**Task to carry out**
Your response should be every line from the entries that includes the string "else".

**Data section**
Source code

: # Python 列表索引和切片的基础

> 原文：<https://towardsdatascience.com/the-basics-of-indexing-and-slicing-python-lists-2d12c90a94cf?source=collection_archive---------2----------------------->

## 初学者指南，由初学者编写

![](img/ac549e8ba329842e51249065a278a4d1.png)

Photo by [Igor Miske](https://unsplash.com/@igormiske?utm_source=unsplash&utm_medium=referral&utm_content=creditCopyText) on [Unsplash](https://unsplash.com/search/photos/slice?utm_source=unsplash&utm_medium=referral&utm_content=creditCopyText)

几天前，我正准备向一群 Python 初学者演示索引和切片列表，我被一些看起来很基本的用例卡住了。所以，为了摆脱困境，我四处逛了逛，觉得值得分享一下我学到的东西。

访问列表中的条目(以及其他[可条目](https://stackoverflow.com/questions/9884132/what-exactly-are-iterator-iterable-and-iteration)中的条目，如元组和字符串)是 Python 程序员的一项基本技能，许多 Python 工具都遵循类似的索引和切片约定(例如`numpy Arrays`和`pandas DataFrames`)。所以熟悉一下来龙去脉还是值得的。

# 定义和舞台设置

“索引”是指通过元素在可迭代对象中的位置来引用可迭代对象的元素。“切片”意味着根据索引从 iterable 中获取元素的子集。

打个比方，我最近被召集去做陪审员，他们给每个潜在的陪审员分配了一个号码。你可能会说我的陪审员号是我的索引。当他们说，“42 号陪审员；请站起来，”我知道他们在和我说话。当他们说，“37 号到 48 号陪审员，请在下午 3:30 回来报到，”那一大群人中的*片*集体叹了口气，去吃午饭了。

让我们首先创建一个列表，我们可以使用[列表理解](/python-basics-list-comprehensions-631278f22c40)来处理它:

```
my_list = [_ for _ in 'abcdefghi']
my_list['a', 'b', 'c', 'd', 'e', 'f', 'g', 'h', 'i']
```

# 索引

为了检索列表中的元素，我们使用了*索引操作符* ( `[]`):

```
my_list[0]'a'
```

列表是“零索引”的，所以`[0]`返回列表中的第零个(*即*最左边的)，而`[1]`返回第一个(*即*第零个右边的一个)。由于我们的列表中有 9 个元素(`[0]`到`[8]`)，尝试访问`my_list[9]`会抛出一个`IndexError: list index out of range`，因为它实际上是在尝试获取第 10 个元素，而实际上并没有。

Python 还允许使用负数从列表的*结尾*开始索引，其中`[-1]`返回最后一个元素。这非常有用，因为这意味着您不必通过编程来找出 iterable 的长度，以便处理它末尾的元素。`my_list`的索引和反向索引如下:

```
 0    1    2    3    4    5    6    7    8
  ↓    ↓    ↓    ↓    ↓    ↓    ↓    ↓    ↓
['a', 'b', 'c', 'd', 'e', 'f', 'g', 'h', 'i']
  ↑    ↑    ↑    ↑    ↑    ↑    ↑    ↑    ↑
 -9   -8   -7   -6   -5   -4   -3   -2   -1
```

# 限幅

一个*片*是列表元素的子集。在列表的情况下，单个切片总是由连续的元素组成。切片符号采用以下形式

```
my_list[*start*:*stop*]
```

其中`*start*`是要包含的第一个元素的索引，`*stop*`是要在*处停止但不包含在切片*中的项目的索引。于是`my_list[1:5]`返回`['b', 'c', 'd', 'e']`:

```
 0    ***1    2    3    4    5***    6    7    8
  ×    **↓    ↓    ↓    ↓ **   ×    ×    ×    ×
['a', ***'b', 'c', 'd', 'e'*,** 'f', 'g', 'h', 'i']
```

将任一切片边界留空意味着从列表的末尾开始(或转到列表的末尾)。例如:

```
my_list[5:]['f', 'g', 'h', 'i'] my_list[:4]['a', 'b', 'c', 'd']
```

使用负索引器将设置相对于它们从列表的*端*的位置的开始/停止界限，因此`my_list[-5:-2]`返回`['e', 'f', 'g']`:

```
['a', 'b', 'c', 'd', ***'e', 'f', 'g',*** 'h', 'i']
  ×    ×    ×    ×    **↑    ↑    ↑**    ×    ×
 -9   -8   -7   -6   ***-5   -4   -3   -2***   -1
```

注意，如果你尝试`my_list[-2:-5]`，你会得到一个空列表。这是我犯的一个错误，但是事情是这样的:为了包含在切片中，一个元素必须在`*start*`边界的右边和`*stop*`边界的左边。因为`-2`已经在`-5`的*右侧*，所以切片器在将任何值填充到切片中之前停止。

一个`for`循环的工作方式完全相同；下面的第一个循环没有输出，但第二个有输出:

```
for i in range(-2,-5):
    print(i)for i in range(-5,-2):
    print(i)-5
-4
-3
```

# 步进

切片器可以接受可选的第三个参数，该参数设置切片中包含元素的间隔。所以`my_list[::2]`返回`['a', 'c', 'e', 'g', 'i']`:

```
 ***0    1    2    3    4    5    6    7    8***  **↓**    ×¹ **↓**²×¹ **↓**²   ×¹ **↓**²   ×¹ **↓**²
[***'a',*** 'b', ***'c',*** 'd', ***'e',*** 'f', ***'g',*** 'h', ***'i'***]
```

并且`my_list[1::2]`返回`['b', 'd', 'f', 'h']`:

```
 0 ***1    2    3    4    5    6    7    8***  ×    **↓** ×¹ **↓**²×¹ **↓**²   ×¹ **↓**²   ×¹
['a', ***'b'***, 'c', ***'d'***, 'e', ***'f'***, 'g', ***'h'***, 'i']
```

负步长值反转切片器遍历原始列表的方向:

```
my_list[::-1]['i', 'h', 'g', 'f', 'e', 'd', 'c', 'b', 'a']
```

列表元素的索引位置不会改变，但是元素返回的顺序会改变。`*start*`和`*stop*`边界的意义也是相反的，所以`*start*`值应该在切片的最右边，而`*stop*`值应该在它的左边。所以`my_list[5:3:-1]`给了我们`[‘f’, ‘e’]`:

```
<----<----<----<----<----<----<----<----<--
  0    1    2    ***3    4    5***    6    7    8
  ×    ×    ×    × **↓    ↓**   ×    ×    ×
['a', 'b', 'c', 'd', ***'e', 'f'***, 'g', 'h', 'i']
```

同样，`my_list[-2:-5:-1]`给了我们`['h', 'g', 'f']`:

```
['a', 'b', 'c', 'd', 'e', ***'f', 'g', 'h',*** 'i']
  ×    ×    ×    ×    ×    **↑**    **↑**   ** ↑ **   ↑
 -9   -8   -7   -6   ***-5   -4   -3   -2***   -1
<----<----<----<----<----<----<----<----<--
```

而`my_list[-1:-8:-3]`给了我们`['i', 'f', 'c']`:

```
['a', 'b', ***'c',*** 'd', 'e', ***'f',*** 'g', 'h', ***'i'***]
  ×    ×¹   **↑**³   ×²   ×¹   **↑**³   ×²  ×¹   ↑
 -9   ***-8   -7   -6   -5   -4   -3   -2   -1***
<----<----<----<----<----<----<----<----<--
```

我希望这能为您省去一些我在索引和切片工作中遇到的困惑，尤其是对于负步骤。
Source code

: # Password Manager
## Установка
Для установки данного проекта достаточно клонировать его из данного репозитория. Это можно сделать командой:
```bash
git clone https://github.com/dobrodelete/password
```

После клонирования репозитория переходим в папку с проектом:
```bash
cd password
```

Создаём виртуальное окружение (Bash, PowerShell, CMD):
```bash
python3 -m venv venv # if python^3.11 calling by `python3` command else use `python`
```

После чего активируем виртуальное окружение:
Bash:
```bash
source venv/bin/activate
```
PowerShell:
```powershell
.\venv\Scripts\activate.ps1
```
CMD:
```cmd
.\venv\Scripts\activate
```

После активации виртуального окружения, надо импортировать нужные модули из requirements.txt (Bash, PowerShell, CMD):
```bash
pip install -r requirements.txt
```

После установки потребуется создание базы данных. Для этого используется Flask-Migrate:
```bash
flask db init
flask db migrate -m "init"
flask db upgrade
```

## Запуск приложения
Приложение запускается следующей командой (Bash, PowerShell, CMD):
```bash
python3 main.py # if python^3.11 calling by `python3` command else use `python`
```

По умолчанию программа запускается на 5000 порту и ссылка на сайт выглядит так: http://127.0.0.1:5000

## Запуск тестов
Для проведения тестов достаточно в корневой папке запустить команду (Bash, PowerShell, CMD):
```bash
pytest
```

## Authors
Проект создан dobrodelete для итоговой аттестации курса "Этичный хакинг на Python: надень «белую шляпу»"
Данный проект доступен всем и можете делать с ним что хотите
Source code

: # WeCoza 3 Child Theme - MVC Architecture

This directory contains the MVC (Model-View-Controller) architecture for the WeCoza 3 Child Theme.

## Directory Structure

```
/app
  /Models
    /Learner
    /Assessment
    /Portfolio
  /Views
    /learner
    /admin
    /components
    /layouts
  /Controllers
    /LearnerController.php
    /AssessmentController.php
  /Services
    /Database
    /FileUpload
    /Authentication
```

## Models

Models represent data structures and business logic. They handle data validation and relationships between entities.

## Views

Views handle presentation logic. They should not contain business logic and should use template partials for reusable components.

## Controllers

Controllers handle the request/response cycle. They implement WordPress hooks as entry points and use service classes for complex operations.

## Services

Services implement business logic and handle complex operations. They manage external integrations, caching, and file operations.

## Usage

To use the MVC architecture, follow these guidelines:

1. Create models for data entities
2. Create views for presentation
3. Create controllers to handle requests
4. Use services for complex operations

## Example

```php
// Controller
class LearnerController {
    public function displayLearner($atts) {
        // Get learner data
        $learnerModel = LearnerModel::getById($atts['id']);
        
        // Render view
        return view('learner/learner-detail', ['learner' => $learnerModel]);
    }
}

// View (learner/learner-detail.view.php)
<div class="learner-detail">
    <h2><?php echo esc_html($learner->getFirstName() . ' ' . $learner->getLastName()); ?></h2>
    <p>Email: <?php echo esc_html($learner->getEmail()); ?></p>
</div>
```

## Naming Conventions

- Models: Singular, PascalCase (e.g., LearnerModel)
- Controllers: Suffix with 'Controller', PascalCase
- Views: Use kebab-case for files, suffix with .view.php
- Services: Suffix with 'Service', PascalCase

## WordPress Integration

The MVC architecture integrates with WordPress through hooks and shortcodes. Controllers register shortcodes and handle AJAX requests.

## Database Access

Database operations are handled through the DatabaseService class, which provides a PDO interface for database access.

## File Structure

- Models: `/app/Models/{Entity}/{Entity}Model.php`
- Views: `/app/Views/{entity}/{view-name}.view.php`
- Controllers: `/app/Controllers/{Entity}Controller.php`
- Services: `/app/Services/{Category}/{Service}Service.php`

**Final answer**
python3 -m venv venv # if python^3.11 calling by `python3` command else use `python`
python3 main.py # if python^3.11 calling by `python3` command else use `python`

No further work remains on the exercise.